This year marks 70 years since Alan Turing published his paper introducing the concept of the Turing Test in response to the question, “Can machines think?” The test’s goal was to determine if a machine can exhibit conversational behavior indistinguishable from a human. Turing predicted that by the year 2000, an average human would have less than a 70% chance of distinguishing an AI from a human in an imitation game where who is responding—a human or an AI—is hidden from the evaluator.

Why haven’t we as an industry been able to achieve that goal, 20 years past that mark? I believe the goal put forth by Turing is not a useful one for AI scientists like myself to work toward. The Turing Test is fraught with limitations, some of which Turing himself debated in his seminal paper.
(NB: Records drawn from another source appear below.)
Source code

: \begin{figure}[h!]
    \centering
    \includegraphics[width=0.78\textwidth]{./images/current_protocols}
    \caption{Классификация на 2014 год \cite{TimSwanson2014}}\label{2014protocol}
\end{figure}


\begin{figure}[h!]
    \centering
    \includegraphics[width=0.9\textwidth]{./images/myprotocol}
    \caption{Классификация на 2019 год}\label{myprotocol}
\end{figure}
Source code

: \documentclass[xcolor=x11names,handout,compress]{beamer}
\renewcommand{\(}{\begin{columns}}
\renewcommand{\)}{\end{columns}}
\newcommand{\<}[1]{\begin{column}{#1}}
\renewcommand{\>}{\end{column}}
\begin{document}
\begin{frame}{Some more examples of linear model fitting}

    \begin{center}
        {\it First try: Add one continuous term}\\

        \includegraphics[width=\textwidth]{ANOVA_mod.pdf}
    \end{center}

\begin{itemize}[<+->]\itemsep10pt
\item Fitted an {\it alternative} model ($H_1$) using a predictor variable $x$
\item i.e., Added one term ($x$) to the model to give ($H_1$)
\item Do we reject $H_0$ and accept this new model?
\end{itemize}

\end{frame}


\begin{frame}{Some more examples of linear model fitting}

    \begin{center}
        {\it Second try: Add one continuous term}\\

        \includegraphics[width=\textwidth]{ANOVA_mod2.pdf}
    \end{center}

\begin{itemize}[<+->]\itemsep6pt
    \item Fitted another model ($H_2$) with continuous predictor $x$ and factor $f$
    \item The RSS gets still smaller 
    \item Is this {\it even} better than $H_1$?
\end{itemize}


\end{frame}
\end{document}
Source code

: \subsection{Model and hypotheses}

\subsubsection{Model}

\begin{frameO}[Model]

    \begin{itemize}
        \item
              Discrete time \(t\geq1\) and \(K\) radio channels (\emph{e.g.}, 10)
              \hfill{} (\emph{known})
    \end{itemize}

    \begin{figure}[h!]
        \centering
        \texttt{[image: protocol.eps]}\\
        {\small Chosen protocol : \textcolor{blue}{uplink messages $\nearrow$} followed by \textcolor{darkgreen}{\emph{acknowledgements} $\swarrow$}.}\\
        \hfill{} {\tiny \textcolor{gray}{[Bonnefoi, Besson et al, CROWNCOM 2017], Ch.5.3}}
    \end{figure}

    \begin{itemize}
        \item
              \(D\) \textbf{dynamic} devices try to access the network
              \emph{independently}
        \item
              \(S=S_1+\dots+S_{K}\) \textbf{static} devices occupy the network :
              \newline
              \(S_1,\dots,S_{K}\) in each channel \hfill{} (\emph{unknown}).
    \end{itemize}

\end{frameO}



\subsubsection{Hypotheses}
With AI now ubiquitously integrated into our phones, cars, and homes, it’s become increasingly obvious that people care much more that their interactions with machines be useful, seamless and transparent—and that the concept of machines being indistinguishable from a human is out of touch. Therefore, it is time to retire the lore that has served as an inspiration for seven decades, and set a new challenge that inspires researchers and practitioners equally.

The Turing Test and the popular imagination

In the years that followed its introduction, the Turing Test served as the AI north star for academia. The earliest chatbots of the ’60s and ’70s, ELIZA and PARRY, were centered around passing the test. As recently as 2014, chatbot Eugene Goostman declared that it had passed the Turing Test by tricking 33% of the judges that it was human. However, as others have pointed out, the bar of fooling 30% of judges is arbitrary, and even then the victory felt outdated to some.

Still, the Turing Test continues to drive popular imagination. OpenAI’s Generative Pre-trained Transformer 3 (GPT-3) language model has set off headlines about its potential to beat the Turing Test. Similarly, I’m still asked by journalists, business leaders, and other observers, “When will Alexa pass the Turing Test?” Certainly, the Turing Test is one way to measure Alexa’s intelligence—but is it consequential and relevant to measure Alexa’s intelligence that way?

To answer that question, let’s go back to when Turing first laid out his thesis. In 1950, the first commercial computer had yet to be sold, groundwork for fiber-optic cables wouldn’t be published for another four years, and the field of AI hadn’t been formally established—that would come in 1956. We now have 100,000 times more computing power on our phones than Apollo 11, and together with cloud computing and high-bandwidth connectivity, AIs can now make decisions based on huge amounts of data within seconds.

While Turing’s original vision continues to be inspiring, interpreting his test as the ultimate mark of AI’s progress is limited by the era when it was introduced. For one, the Turing Test all but discounts AI’s machine-like attributes of fast computation and information lookup, features that are some of modern AI’s most effective. The emphasis on tricking humans means that for an AI to pass Turing’s test, it has to inject pauses in responses to questions like, “do you know what is the cube root of 3434756?” or, “how far is Seattle from Boston?” In reality, AI knows these answers instantaneously, and pausing to make its answers sound more human isn’t the best use of its skills. Moreover, the Turing Test doesn’t take into account AI’s increasing ability to use sensors to hear, see, and feel the outside world. Instead, it’s limited simply to text.

To make AI more useful today, these systems need to accomplish our everyday tasks efficiently. If you’re asking your AI assistant to turn off your garage lights, you aren’t looking to have a dialogue. Instead, you’d want it to fulfill that request and notify you with a simple acknowledgment, “ok” or “done.” Even when you engage in an extensive dialogue with an AI assistant on a trending topic or have a story read to your child, you’d still like to know it is an AI and not a human. In fact, “fooling” users by pretending to be human poses a real risk. Imagine the dystopian possibilities, as we’ve already begun to see with bots seeding misinformation and the emergence of deep fakes.